DEAN FOREST RAILWAY
As the Dean Forest clocks up 50 years, TOBY JENNINGS reveals its ambitious plans for the future.
What next for the ‘Forest Line’?
We make no apologies for reusing an old headline from over 30 years ago – for it’s as true now as it was then. Back in 1987, the Dean Forest Railway was one of the movement’s up-and-coming preserved lines – poised to break out of the confines of its steam centre at Norchard and take over the mothballed LydneyParkend line, with grandiose plans for carrying coal as well as tourist traffic, and running then-resident Pitchford Hall on the main line.
Three decades on, although the latter two ideas never came to fruition, it’s successfully achieved its main aim of those days, having reopened the line through to Lydney Junction in 1995 and reaching Parkend 11 years later.

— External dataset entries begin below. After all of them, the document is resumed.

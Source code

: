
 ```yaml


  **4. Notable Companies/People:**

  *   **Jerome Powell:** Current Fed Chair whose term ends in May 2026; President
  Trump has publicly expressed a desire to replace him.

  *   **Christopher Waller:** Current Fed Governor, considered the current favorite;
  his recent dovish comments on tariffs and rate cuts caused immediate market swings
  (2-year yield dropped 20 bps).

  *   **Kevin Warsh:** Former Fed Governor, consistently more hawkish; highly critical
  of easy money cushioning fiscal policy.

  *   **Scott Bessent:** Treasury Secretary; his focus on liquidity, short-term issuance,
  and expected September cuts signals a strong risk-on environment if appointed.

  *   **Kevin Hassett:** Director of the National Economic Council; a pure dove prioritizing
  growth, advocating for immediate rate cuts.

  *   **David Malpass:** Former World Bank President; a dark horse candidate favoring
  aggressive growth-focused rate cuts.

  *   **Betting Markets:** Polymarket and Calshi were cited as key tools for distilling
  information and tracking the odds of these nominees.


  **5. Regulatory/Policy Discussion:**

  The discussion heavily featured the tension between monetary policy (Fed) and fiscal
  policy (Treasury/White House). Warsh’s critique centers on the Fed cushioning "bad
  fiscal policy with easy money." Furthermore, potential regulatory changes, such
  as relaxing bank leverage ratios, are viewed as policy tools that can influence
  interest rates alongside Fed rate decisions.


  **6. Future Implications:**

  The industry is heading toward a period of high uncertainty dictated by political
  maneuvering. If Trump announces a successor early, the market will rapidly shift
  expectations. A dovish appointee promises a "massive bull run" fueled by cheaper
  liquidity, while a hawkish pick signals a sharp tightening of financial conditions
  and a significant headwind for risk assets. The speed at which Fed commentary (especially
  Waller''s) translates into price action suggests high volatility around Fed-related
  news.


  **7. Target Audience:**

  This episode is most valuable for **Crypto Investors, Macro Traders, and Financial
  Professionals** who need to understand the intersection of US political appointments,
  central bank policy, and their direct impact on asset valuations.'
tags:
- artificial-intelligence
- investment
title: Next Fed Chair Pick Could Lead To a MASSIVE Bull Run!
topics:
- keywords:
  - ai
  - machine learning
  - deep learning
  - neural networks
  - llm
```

Since then, however, it’s largely slipped from the enthusiast radar, save for the odd visiting guest engine, and the regular publication of glinting master shots from photographic charters with its stalwart ‘Small Prairie’ No. 5541 and pannier tank No. 9681. It’s one of those seemingly permanent fixtures in preservation that we more or less take for granted; getting on with its job of running trains and recreating its chosen period, and doing it well, but without making the headlines.
Not anymore. Once again, the ‘Friendly Forest Line’ has big plans for the future. Once again, something is stirring in the forest, as it prepares to expand beyond its current confines and embark on one of the more ambitious extension projects to be found in preservation today.
THE LONG AND THE SHORT OF IT
Cinderford is the ultimate destination on the DFR’s horizon – the town where, 50 years ago, on February 21 1970, the Dean Forest Railway Society was formed at the Swan Hotel, with the aim of reviving part of the forest’s lost Severn & Wye Railway network.
Less than two years later, the group held its first open day at Parkend on October 23 1971, with Peckett 0-4-0ST Uskmouth 1 giving brake van rides over just 200 feet of siding – earning the DFRS the unenviable label of ‘the shortest steam-hauled passenger journey in the world’.
In stark contrast, reaching Cinderford would not only make the DFR one of preservation’s longer lines, at 11 miles in total, but one of its steepest, with a 1-in-40 bank that would provide a visual and aural delight for future enthusiasts.
Attractive proposition that this is, though, and appropriate though it may be that the society is setting its sights on the location where it all began, why are they doing it – and how? To find out, Steam Railway spoke to the railway’s development director Adam Dickinson and DFR Society chairman Alastair Clarke.
CELEBRATIONS POSTPONED
The railway had hoped to celebrate its 50th anniversary year in style, planning not only a series of commemorative events, but the launch of major development projects at Lydney Junction and Whitecroft – both of which, as we shall see, are integral to the northern extension scheme.
But like everything else in preservation, all of it has currently been put on hold while the railway concentrates on surviving the coronavirus outbreak; the DFR Society, the line’s supporting volunteer organisation and a registered charity, has launched a 50th anniversary emergency appeal with the aim of raising £50,000 to help the railway ride out the storm (see panel).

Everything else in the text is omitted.